近年、LSIやパワーデバイスなどの半導体部品だけでなく、BGA(ball grid array)、FOWLP(Fan Out Wafer Level Package)などの半導体パッケージ、積層セラミックコンデンサやセンサなどの電子部品やモジュール、さらには高密度実装基板などさまざまな製品に対する故障解析ニーズが増えている。これらの故障解析において中心的役割を担う「ロックイン赤外線発熱解析」は、対象品にパルス電圧を印加する必要があるが、これらの中には端子への結線が困難な製品も多く、それらに対してはプロービングが必要になる。

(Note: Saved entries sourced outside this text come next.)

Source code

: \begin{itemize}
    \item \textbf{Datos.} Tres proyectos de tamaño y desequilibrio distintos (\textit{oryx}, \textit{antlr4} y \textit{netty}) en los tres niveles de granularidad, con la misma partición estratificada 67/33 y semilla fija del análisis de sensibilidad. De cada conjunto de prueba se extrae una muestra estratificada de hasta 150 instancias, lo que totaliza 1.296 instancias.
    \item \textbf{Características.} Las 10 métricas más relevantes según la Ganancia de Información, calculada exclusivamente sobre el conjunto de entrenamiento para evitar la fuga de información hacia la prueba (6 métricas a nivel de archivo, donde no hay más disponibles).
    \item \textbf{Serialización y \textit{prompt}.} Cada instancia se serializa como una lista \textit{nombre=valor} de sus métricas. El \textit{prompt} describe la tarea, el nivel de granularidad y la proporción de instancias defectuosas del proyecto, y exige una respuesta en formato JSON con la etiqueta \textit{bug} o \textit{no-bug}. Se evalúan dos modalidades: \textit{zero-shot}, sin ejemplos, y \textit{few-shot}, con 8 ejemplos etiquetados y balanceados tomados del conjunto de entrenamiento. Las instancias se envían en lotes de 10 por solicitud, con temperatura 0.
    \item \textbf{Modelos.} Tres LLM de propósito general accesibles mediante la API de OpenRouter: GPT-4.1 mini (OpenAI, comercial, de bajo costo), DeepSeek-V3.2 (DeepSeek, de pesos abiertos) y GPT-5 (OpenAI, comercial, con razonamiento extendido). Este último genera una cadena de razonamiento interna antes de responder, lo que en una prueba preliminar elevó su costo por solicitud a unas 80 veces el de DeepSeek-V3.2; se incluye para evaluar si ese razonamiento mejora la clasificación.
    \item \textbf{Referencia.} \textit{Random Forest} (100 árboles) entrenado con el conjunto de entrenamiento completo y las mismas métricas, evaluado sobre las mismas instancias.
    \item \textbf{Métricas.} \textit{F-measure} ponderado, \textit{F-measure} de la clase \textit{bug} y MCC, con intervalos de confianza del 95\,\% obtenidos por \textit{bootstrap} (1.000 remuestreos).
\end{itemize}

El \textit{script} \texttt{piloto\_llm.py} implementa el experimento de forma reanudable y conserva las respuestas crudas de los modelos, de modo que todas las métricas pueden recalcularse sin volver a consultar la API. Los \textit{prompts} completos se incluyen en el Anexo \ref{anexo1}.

こうした状況をうけ、OKIエンジニアリングは今回、新たに専用ユニット・治具とプロービング技術を開発し、端子への正確・確実なプロービングを実現した。
これにより、これまで、ロックイン赤外線発熱解析装置に標準装備のプローバーでは少なくとも100μm×100μmの領域が必要であったが、実体顕微鏡で観察しながら針当することにより、10μm×10μmの領域にプロービング可能となったほか、BGAなど裏面に端子(バンプ)がある場合は標準装備のプローバーではプロービングができなかったが、裏面にプロービングし、そのまま上下を反転させて解析できるようになった。さらに、高温になると不良が発生する場合があるため、200℃まで加熱できるホットチャックを作成し、高温で解析ができるようにしたほか、超小型化の進展により困難であったチップ部品の多方向からの解析に向け、部品を固定すると同時に導通がとれ、かつ回転できる治具を作成し、チップ部品を多方向から解析できるようになった。
なお、同社は同サービスの販売目標を2017年度で3,000万円としている。価格は個別見積もり。